After the diagnostic wax-up and provisional matrixes are prepared, practitioners must still deal with three problems unique to rehabilitation dentistry at an altered vertical dimension.

Transferring the Diagnostic Design from the Articulator to the Provisionals

A considerable amount of time has been spent in the laboratory producing a working wax-up of the provisional restorations. That time is wasted if the wax-up is not transferred to the mouth at the same anterior–posterior and vertical dimension. Two types of matrix materials can be used depending on the type of provisional to be fabricated. The first is a clear polyvinyl siloxane matrix material that is used for direct bonded composite veneer provisionals. The advantages are the ability to visualize the seating of the matrix and if composite is used for the provisional it may be light-cured through the matrix. The second is a two-stage putty wash matrix. This is appropriate for Bis-acryl and acrylic provisionals. The external putty is rigid. It prevents marginal flexure and distortion. The wash provides the details of the wax-up.

A problem with all matrixes is that the resin may not exit rapidly enough to prevent being trapped when the matrix is seated. This trapped resin prevents complete seating and will introduce error to the provisionals. Routinely, these provisionals will be high in occlusion and must be aggressively adjusted. These adjustments can destroy the precision of the work done in the laboratory. A possible solution is to create deep escape vents in the matrix beyond the free gingival margin (Figure 16). Multiple vents are required in a full-arch provisional. This allows an easy escape for the excess resin and allows more ideal positioning. Dentists may verify seating by evaluating the thickness of resin captured on the palate in the maxilla or on the tooth stops in the mandible (Figure 17 and Figure 18). If an excess amount of acrylic remains, then the provisional is high and the vertical dimension and occlusion of the wax-up have not been transferred. Rather than grinding resin haphazardly, the provisional should be remade with more vents cut to improve seating.

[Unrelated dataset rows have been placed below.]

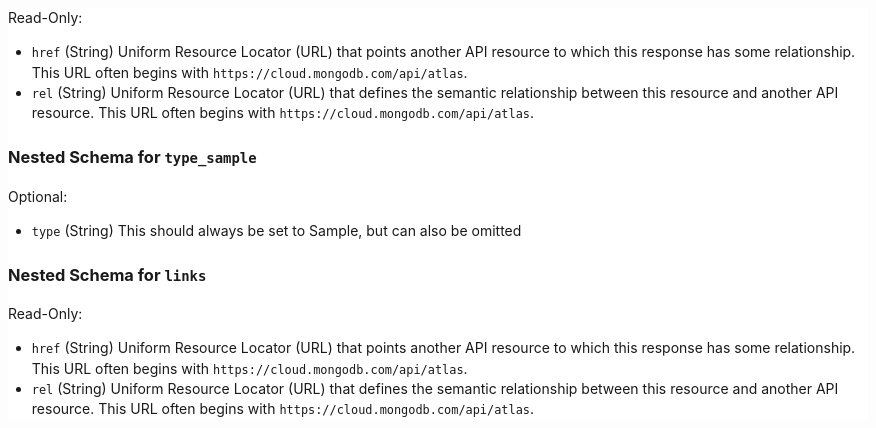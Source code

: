 Read-Only:

- `href` (String) Uniform Resource Locator (URL) that points another API resource to which this response has some relationship. This URL often begins with `https://cloud.mongodb.com/api/atlas`.
- `rel` (String) Uniform Resource Locator (URL) that defines the semantic relationship between this resource and another API resource. This URL often begins with `https://cloud.mongodb.com/api/atlas`.




<a id="nestedatt--type_sample"></a>
### Nested Schema for `type_sample`

Optional:

- `type` (String) This should always be set to Sample, but can also be omitted


<a id="nestedatt--links"></a>
### Nested Schema for `links`

Read-Only:

- `href` (String) Uniform Resource Locator (URL) that points another API resource to which this response has some relationship. This URL often begins with `https://cloud.mongodb.com/api/atlas`.
- `rel` (String) Uniform Resource Locator (URL) that defines the semantic relationship between this resource and another API resource. This URL often begins with `https://cloud.mongodb.com/api/atlas`.
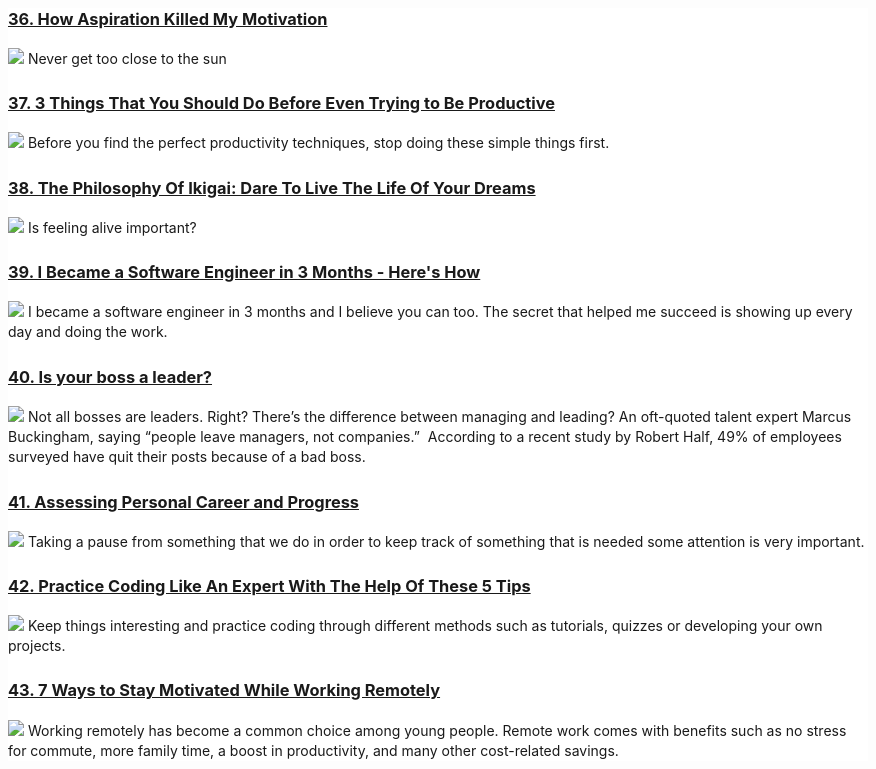 ### [36. How Aspiration Killed My Motivation](https://hackernoon.com/how-aspiration-killed-my-motivation)
![](https://cdn.hackernoon.com/images/D0OBb8CGuBNP82rV561sQ8t51Gp1-4v036z8.jpeg)
Never get too close to the sun

### [37. 3 Things That You Should Do Before Even Trying to Be Productive ](https://hackernoon.com/3-things-that-you-should-do-before-even-trying-to-be-productive)
![](https://cdn.hackernoon.com/images/MUo6MihNAVUIcUvRBbcToKZ7MKh1-3f93pkp.jpeg)
Before you find the perfect productivity techniques, stop doing these simple things first. 

### [38. The Philosophy Of Ikigai: Dare To Live The Life Of Your Dreams](https://hackernoon.com/the-philosophy-of-ikigai-dare-to-live-the-life-of-your-dreams-cir3thq)
![](https://firebasestorage.googleapis.com/v0/b/hackernoon-app.appspot.com/o/images%2Fk9fpdrD7fVYN0J0ujanPHjc50vP2-y73320qs.jpeg?alt=media&token=11b5fd18-e74e-448d-b2c1-c5c0c7df5ed3)
Is feeling alive important?

### [39. I Became a Software Engineer in 3 Months - Here's How](https://hackernoon.com/i-became-a-software-engineer-in-3-months-heres-how)
![](https://cdn.hackernoon.com/images/jwVTL7uSEHWwASBwbAaULWbCbnI2-hhf3sif.jpeg)
I became a software engineer in 3 months and I believe you can too. The secret that helped me succeed is showing up every day and doing the work.

### [40. Is your boss a leader? ](https://hackernoon.com/is-your-boss-a-leader-nz1032ei)
![](https://images.unsplash.com/photo-1523875194681-bedd468c58bf?ixlib=rb-1.2.1&q=80&fm=jpg&crop=entropy&cs=tinysrgb&w=1080&fit=max&ixid=eyJhcHBfaWQiOjEwMDk2Mn0)
Not all bosses are leaders. Right? There’s the difference between managing and leading? An oft-quoted talent expert Marcus Buckingham, saying “people leave managers, not companies.”  According to a recent study by Robert Half, 49% of employees surveyed have quit their posts because of a bad boss.

### [41. Assessing Personal Career and Progress](https://hackernoon.com/how-to-assess-your-career-and-progress)
![](https://cdn.hackernoon.com/images/VBeaKaUetGNuA9E5fogXu3jhgZE2-4qa2ilk.jpeg)
Taking a pause from something that we do in order to keep track of something that is needed some attention is very important.

### [42. Practice Coding Like An Expert With The Help Of These 5 Tips](https://hackernoon.com/practice-coding-like-an-expert-with-the-help-of-these-5-tips-x0o33ut)
![](https://cdn.hackernoon.com/images/gwgA4qmYuefNCyoIB4wU0pvyV1g2-2yg237n.jpeg)
Keep things interesting and practice coding through different methods such as tutorials, quizzes or developing your own projects.

### [43. 7 Ways to Stay Motivated While Working Remotely](https://hackernoon.com/7-ways-to-stay-motivated-while-working-remotely)
![](https://firebasestorage.googleapis.com/v0/b/hackernoon-app.appspot.com/o/images%2FdekqFKbCjYP7GoUnRP2jptMYXsC3-wj2k3tiz.jpeg?alt=media&token=53a086e1-aa3c-405b-a780-03821a91b17c)
Working remotely has become a common choice among young people. Remote work comes with benefits such as no stress for commute, more family time, a boost in productivity, and many other cost-related savings.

Some additional tips for improved rehabilitation provisionals include creating a midline notch in matrix. This is used as a seating guide. When lined up with the maxillary or mandibular frenum, it helps to eliminate the uncertainty of the proper horizontal alignment of the matrix. When injecting, the tip of the Bis-acryl material’s syringe should be placed in the matrix near the incisal edges and the flow monitored to ensure that all of the embrasures are filled (Figure 19). This will minimize problems with voids at the incisal embrasures and occlusal cusp tips. The Bis-acryl should then be injected around finish lines of the preparation before seating the matrix. This step ensures good capture of the marginal detail. After removal, the Bis-acryl will possess a slimy oxygen-inhibited layer. Make any void repairs and correct marginal misfits before removing this layer. The oxygen-inhibited layer should be removed with alcohol before trimming. This leaves a hard surface that trims easily without a powdery residue.

Difficulty Judging Reduction

It is difficult for practitioners to know exactly how much reduction is required when the teeth are worn and malpositioned. It becomes especially demanding when the vertical dimension is being increased. Without a reduction guide, clinicians must simply guess at the proper amount of reduction, all the while mentally factoring in the proposed vertical alteration. Clinicians may under-reduce the teeth leading to esthetic compromises and/or overcontoured restorations or over-reduce yielding endodontic complications and/or tooth fracture. A simple reduction guide may be fabricated quickly and accurately using the modified provisional matrix. After the patient has been anesthetized, the matrix is filled with a fast-set Bis-acryl material and seated. Once the matrix is removed, a resin guide will remain on the teeth captured by the interproximal undercuts (Figure 20 and Figure 21). Reduction burs are used on the matrix to demonstrate the proper space for ceramic or metal (Figure 22 and Figure 23). The shell is then peeled from the teeth. The depth cuts transferred to the teeth act a guide for reduction (Figure 24). Extremely malpositioned teeth may require a separate matrix to be fabricated to account for the additional reduction required.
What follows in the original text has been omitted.